As with all the best laid plans, they often go wrong. Scrabbling around my living room this morning, I couldn’t find my copy of the game.

It’s in there somewhere, buried under a book or an abandoned, half-finished craft project. But the momentary sadness I felt about not being able to revisit Thedas reminded me how much the whole game series means to me.

We’ve been through a lot.

Dragon Age: Origins was the first video game I ever completed, multiple times. It was also the first RPG I’d ever played. There was something that always kept me coming back: the companions, their stories, and building relationships with them.

I…wasn’t great at it to start with. On my first play-through, I was unaware that certain items were gifts that would, when given to the right character, reveal more of their personal story. I had completed nearly 75% of the game when someone explained it to me, as well as how the friendship/enemy mechanic worked. I stared at the hundred or so hours I had poured into the game, sighed, and restarted.

I next played as a female Elven rogue.

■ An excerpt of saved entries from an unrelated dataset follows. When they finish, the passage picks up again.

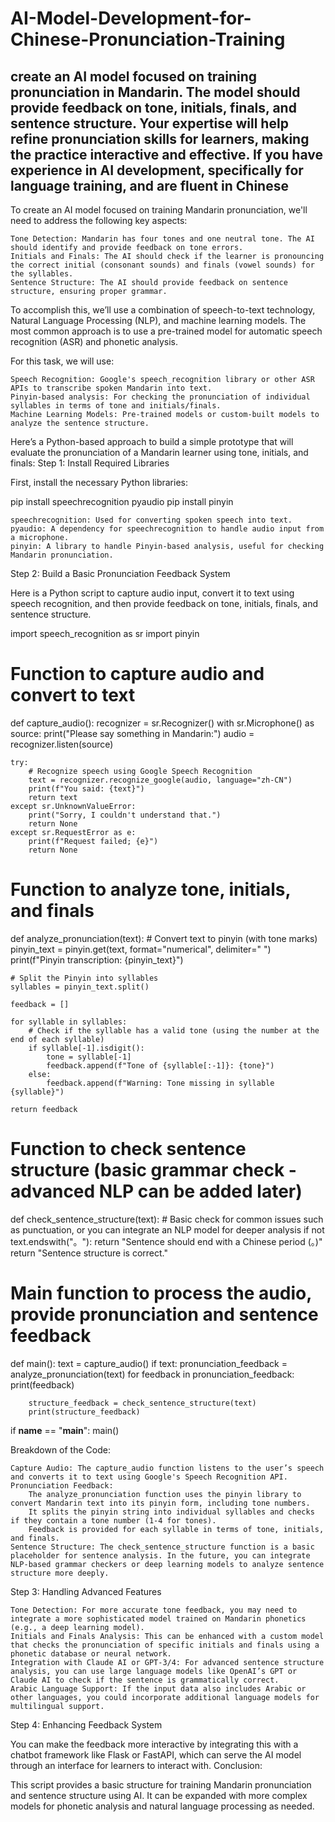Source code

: # AI-Model-Development-for-Chinese-Pronunciation-Training
create an AI model focused on training pronunciation in Mandarin. The model should provide feedback on tone, initials, finals, and sentence structure. Your expertise will help refine pronunciation skills for learners, making the practice interactive and effective. If you have experience in AI development, specifically for language training, and are fluent in Chinese
------------------
To create an AI model focused on training Mandarin pronunciation, we'll need to address the following key aspects:

    Tone Detection: Mandarin has four tones and one neutral tone. The AI should identify and provide feedback on tone errors.
    Initials and Finals: The AI should check if the learner is pronouncing the correct initial (consonant sounds) and finals (vowel sounds) for the syllables.
    Sentence Structure: The AI should provide feedback on sentence structure, ensuring proper grammar.

To accomplish this, we’ll use a combination of speech-to-text technology, Natural Language Processing (NLP), and machine learning models. The most common approach is to use a pre-trained model for automatic speech recognition (ASR) and phonetic analysis.

For this task, we will use:

    Speech Recognition: Google's speech_recognition library or other ASR APIs to transcribe spoken Mandarin into text.
    Pinyin-based analysis: For checking the pronunciation of individual syllables in terms of tone and initials/finals.
    Machine Learning Models: Pre-trained models or custom-built models to analyze the sentence structure.

Here’s a Python-based approach to build a simple prototype that will evaluate the pronunciation of a Mandarin learner using tone, initials, and finals:
Step 1: Install Required Libraries

First, install the necessary Python libraries:

pip install speechrecognition pyaudio
pip install pinyin

    speechrecognition: Used for converting spoken speech into text.
    pyaudio: A dependency for speechrecognition to handle audio input from a microphone.
    pinyin: A library to handle Pinyin-based analysis, useful for checking Mandarin pronunciation.

Step 2: Build a Basic Pronunciation Feedback System

Here is a Python script to capture audio input, convert it to text using speech recognition, and then provide feedback on tone, initials, finals, and sentence structure.

import speech_recognition as sr
import pinyin

# Function to capture audio and convert to text
def capture_audio():
    recognizer = sr.Recognizer()
    with sr.Microphone() as source:
        print("Please say something in Mandarin:")
        audio = recognizer.listen(source)
        
    try:
        # Recognize speech using Google Speech Recognition
        text = recognizer.recognize_google(audio, language="zh-CN")
        print(f"You said: {text}")
        return text
    except sr.UnknownValueError:
        print("Sorry, I couldn't understand that.")
        return None
    except sr.RequestError as e:
        print(f"Request failed; {e}")
        return None

# Function to analyze tone, initials, and finals
def analyze_pronunciation(text):
    # Convert text to pinyin (with tone marks)
    pinyin_text = pinyin.get(text, format="numerical", delimiter=" ")
    print(f"Pinyin transcription: {pinyin_text}")
    
    # Split the Pinyin into syllables
    syllables = pinyin_text.split()

    feedback = []

    for syllable in syllables:
        # Check if the syllable has a valid tone (using the number at the end of each syllable)
        if syllable[-1].isdigit():
            tone = syllable[-1]
            feedback.append(f"Tone of {syllable[:-1]}: {tone}")
        else:
            feedback.append(f"Warning: Tone missing in syllable {syllable}")

    return feedback

# Function to check sentence structure (basic grammar check - advanced NLP can be added later)
def check_sentence_structure(text):
    # Basic check for common issues such as punctuation, or you can integrate an NLP model for deeper analysis
    if not text.endswith("。"):
        return "Sentence should end with a Chinese period (。)"
    return "Sentence structure is correct."

# Main function to process the audio, provide pronunciation and sentence feedback
def main():
    text = capture_audio()
    if text:
        pronunciation_feedback = analyze_pronunciation(text)
        for feedback in pronunciation_feedback:
            print(feedback)
        
        structure_feedback = check_sentence_structure(text)
        print(structure_feedback)

if __name__ == "__main__":
    main()

Breakdown of the Code:

    Capture Audio: The capture_audio function listens to the user’s speech and converts it to text using Google's Speech Recognition API.
    Pronunciation Feedback:
        The analyze_pronunciation function uses the pinyin library to convert Mandarin text into its pinyin form, including tone numbers.
        It splits the pinyin string into individual syllables and checks if they contain a tone number (1-4 for tones).
        Feedback is provided for each syllable in terms of tone, initials, and finals.
    Sentence Structure: The check_sentence_structure function is a basic placeholder for sentence analysis. In the future, you can integrate NLP-based grammar checkers or deep learning models to analyze sentence structure more deeply.

Step 3: Handling Advanced Features

    Tone Detection: For more accurate tone feedback, you may need to integrate a more sophisticated model trained on Mandarin phonetics (e.g., a deep learning model).
    Initials and Finals Analysis: This can be enhanced with a custom model that checks the pronunciation of specific initials and finals using a phonetic database or neural network.
    Integration with Claude AI or GPT-3/4: For advanced sentence structure analysis, you can use large language models like OpenAI’s GPT or Claude AI to check if the sentence is grammatically correct.
    Arabic Language Support: If the input data also includes Arabic or other languages, you could incorporate additional language models for multilingual support.

Step 4: Enhancing Feedback System

You can make the feedback more interactive by integrating this with a chatbot framework like Flask or FastAPI, which can serve the AI model through an interface for learners to interact with.
Conclusion:

This script provides a basic structure for training Mandarin pronunciation and sentence structure using AI. It can be expanded with more complex models for phonetic analysis and natural language processing as needed.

I couldn’t help but fall for Alistair’s goofy humour, and set about romancing him. I was surprised by the sex scene (such as it was). Yes, it was awkward as fuck, and my character seemed to kiss by bumping her face against Alistair’s jaw. But I’d never played a game where one of the main points was to build a relationship, sexual, romantic or friendly.

I think of how I now unashamedly embrace smut and sexy times in video games, fanfiction, and not very subtle TV shows about cannibal serial-killers. That I have read and reviewed erotic fiction. I can’t help but smile at how the clumsy campfire scene once made me blush.

Dragon Age: helping you become the smut-enthusiast you were always meant to be.

I continued on with Origins – it was a struggle, but I managed to help make Alistair king. He complained, but he eventually got on with it.

Then, the ultimate betrayal: I was ditched because he couldn’t have an Elf as his queen. The people of Ferelden, he blustered, would not stand for it. I was more than a little heartbroken. After everything, the best I could hope for was to be his secret, barely-tolerated mistress. What happened to the romance, to standing up for love?!

Alistair from Dragon Age: Origins
Swooping is bad, but not as bad as supporting social injustices, Alistair

I begrudgingly finished the game, then replayed it, this time as a human. I read guides, which I hadn’t done since I was 10 years old, entering cheat codes to skip infuriating Lemmings levels. I discovered that, to make Alistair more accepting of his kingly duties, you had to persuade him to lose some of his softer side.

I finished again, this time as queen to Alistair’s king, but was still pissed off. I hadn’t wanted to change who Alistair was, but if I didn’t then he might be a terrible ruler. At the same time, I was annoyed that the social norms of Thedas meant an Elven queen would not be tolerated.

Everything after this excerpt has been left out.